→ **SOURCE MATERIAL**:

======

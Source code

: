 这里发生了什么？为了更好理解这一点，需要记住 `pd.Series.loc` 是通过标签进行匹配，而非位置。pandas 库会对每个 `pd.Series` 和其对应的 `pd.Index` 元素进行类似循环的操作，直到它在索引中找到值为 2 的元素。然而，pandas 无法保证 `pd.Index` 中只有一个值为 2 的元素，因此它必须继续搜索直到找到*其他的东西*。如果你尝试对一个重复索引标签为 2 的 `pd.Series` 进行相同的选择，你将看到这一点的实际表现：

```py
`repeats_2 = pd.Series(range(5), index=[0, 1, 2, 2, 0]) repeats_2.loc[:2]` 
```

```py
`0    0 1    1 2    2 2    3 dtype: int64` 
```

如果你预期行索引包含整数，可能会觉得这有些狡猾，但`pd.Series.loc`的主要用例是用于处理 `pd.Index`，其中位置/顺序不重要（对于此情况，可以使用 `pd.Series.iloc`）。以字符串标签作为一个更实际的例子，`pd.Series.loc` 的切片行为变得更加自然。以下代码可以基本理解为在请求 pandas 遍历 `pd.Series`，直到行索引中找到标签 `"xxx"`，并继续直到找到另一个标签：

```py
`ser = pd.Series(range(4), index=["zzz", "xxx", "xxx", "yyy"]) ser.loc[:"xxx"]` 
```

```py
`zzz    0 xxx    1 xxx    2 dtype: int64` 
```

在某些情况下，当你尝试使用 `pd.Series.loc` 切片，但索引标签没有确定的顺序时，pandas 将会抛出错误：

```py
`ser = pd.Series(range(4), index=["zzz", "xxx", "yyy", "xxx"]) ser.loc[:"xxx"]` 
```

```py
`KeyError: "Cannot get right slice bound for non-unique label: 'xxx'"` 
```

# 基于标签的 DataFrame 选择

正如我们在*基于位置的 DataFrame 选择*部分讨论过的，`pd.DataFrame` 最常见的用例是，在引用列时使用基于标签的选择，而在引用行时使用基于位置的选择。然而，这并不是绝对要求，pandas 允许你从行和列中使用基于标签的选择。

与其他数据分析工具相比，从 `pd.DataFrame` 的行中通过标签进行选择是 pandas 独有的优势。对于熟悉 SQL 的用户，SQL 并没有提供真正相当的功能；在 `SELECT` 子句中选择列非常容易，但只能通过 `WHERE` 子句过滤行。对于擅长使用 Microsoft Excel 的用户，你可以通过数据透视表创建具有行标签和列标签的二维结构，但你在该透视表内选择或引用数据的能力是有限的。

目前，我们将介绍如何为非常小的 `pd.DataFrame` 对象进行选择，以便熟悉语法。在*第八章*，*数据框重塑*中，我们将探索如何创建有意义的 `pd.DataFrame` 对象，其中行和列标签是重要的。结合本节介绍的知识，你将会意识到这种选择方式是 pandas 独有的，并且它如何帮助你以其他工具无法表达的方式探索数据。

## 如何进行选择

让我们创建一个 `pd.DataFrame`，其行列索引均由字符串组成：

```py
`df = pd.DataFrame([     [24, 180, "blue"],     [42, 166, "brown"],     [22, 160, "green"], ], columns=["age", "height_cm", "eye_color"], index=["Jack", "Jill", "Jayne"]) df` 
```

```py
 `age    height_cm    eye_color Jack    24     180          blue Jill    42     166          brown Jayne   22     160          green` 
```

======

Please set down the entire material above exactly as presented.

→ **SOLUTION TO THIS TASK**:
Source code

: 这里发生了什么？为了更好理解这一点，需要记住 `pd.Series.loc` 是通过标签进行匹配，而非位置。pandas 库会对每个 `pd.Series` 和其对应的 `pd.Index` 元素进行类似循环的操作，直到它在索引中找到值为 2 的元素。然而，pandas 无法保证 `pd.Index` 中只有一个值为 2 的元素，因此它必须继续搜索直到找到*其他的东西*。如果你尝试对一个重复索引标签为 2 的 `pd.Series` 进行相同的选择，你将看到这一点的实际表现：

```py
`repeats_2 = pd.Series(range(5), index=[0, 1, 2, 2, 0]) repeats_2.loc[:2]` 
```

```py
`0    0 1    1 2    2 2    3 dtype: int64` 
```

如果你预期行索引包含整数，可能会觉得这有些狡猾，但`pd.Series.loc`的主要用例是用于处理 `pd.Index`，其中位置/顺序不重要（对于此情况，可以使用 `pd.Series.iloc`）。以字符串标签作为一个更实际的例子，`pd.Series.loc` 的切片行为变得更加自然。以下代码可以基本理解为在请求 pandas 遍历 `pd.Series`，直到行索引中找到标签 `"xxx"`，并继续直到找到另一个标签：

```py
`ser = pd.Series(range(4), index=["zzz", "xxx", "xxx", "yyy"]) ser.loc[:"xxx"]` 
```

```py
`zzz    0 xxx    1 xxx    2 dtype: int64` 
```

在某些情况下，当你尝试使用 `pd.Series.loc` 切片，但索引标签没有确定的顺序时，pandas 将会抛出错误：

```py
`ser = pd.Series(range(4), index=["zzz", "xxx", "yyy", "xxx"]) ser.loc[:"xxx"]` 
```

```py
`KeyError: "Cannot get right slice bound for non-unique label: 'xxx'"` 
```

# 基于标签的 DataFrame 选择

正如我们在*基于位置的 DataFrame 选择*部分讨论过的，`pd.DataFrame` 最常见的用例是，在引用列时使用基于标签的选择，而在引用行时使用基于位置的选择。然而，这并不是绝对要求，pandas 允许你从行和列中使用基于标签的选择。

与其他数据分析工具相比，从 `pd.DataFrame` 的行中通过标签进行选择是 pandas 独有的优势。对于熟悉 SQL 的用户，SQL 并没有提供真正相当的功能；在 `SELECT` 子句中选择列非常容易，但只能通过 `WHERE` 子句过滤行。对于擅长使用 Microsoft Excel 的用户，你可以通过数据透视表创建具有行标签和列标签的二维结构，但你在该透视表内选择或引用数据的能力是有限的。

目前，我们将介绍如何为非常小的 `pd.DataFrame` 对象进行选择，以便熟悉语法。在*第八章*，*数据框重塑*中，我们将探索如何创建有意义的 `pd.DataFrame` 对象，其中行和列标签是重要的。结合本节介绍的知识，你将会意识到这种选择方式是 pandas 独有的，并且它如何帮助你以其他工具无法表达的方式探索数据。

## 如何进行选择

让我们创建一个 `pd.DataFrame`，其行列索引均由字符串组成：

```py
`df = pd.DataFrame([     [24, 180, "blue"],     [42, 166, "brown"],     [22, 160, "green"], ], columns=["age", "height_cm", "eye_color"], index=["Jack", "Jill", "Jayne"]) df` 
```

```py
 `age    height_cm    eye_color Jack    24     180          blue Jill    42     166          brown Jayne   22     160          green` 
```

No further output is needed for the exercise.